Leaving out all images, return the entries below exactly.

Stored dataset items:
Segment Open
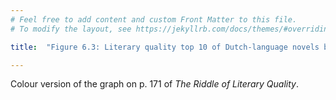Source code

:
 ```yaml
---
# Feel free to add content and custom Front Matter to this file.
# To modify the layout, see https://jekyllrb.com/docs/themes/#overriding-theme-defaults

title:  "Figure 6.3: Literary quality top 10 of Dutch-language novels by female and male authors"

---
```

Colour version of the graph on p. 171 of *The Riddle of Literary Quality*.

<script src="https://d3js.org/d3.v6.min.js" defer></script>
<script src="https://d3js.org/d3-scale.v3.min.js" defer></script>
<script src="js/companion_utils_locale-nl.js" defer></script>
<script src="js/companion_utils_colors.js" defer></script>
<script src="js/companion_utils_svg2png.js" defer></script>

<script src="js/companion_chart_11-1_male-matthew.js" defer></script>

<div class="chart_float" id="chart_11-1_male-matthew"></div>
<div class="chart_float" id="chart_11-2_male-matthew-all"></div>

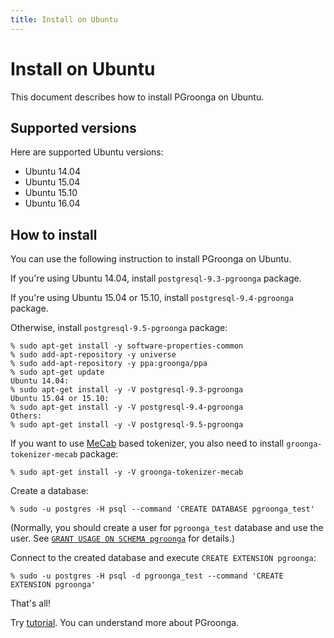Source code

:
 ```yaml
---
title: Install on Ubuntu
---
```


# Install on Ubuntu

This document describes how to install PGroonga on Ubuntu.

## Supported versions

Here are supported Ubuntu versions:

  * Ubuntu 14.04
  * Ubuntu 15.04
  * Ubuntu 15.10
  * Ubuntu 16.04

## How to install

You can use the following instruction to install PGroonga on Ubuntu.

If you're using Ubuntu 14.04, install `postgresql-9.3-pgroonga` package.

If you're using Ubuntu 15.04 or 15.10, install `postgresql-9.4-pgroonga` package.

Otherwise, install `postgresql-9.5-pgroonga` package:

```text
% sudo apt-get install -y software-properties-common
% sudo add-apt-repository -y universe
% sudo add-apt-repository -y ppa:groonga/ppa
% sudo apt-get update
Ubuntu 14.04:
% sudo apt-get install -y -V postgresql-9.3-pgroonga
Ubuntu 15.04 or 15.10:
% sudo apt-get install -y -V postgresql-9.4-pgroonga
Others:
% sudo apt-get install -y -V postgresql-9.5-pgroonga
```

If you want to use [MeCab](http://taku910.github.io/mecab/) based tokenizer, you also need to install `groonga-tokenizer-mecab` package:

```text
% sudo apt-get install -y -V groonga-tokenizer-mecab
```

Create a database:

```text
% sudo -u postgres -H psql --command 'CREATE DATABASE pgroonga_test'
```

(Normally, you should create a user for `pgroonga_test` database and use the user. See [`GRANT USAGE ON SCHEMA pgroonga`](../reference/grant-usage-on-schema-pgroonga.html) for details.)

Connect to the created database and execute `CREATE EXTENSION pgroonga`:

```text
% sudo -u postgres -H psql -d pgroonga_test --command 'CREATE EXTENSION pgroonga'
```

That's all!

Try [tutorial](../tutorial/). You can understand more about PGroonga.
Segment Closed
Exercise response:
Source code

:
 ```yaml
---
# Feel free to add content and custom Front Matter to this file.
# To modify the layout, see https://jekyllrb.com/docs/themes/#overriding-theme-defaults

title:  "Figure 6.3: Literary quality top 10 of Dutch-language novels by female and male authors"

---
```

Colour version of the graph on p. 171 of *The Riddle of Literary Quality*.

<script src="https://d3js.org/d3.v6.min.js" defer></script>
<script src="https://d3js.org/d3-scale.v3.min.js" defer></script>
<script src="js/companion_utils_locale-nl.js" defer></script>
<script src="js/companion_utils_colors.js" defer></script>
<script src="js/companion_utils_svg2png.js" defer></script>

<script src="js/companion_chart_11-1_male-matthew.js" defer></script>

<div class="chart_float" id="chart_11-1_male-matthew"></div>
<div class="chart_float" id="chart_11-2_male-matthew-all"></div>

Source code

:
 ```yaml
---
title: Install on Ubuntu
---
```


# Install on Ubuntu

This document describes how to install PGroonga on Ubuntu.

## Supported versions

Here are supported Ubuntu versions:

  * Ubuntu 14.04
  * Ubuntu 15.04
  * Ubuntu 15.10
  * Ubuntu 16.04

## How to install

You can use the following instruction to install PGroonga on Ubuntu.

If you're using Ubuntu 14.04, install `postgresql-9.3-pgroonga` package.

If you're using Ubuntu 15.04 or 15.10, install `postgresql-9.4-pgroonga` package.

Otherwise, install `postgresql-9.5-pgroonga` package:

```text
% sudo apt-get install -y software-properties-common
% sudo add-apt-repository -y universe
% sudo add-apt-repository -y ppa:groonga/ppa
% sudo apt-get update
Ubuntu 14.04:
% sudo apt-get install -y -V postgresql-9.3-pgroonga
Ubuntu 15.04 or 15.10:
% sudo apt-get install -y -V postgresql-9.4-pgroonga
Others:
% sudo apt-get install -y -V postgresql-9.5-pgroonga
```

If you want to use [MeCab](http://taku910.github.io/mecab/) based tokenizer, you also need to install `groonga-tokenizer-mecab` package:

```text
% sudo apt-get install -y -V groonga-tokenizer-mecab
```

Create a database:

```text
% sudo -u postgres -H psql --command 'CREATE DATABASE pgroonga_test'
```

(Normally, you should create a user for `pgroonga_test` database and use the user. See [`GRANT USAGE ON SCHEMA pgroonga`](../reference/grant-usage-on-schema-pgroonga.html) for details.)

Connect to the created database and execute `CREATE EXTENSION pgroonga`:

```text
% sudo -u postgres -H psql -d pgroonga_test --command 'CREATE EXTENSION pgroonga'
```

That's all!

Try [tutorial](../tutorial/). You can understand more about PGroonga.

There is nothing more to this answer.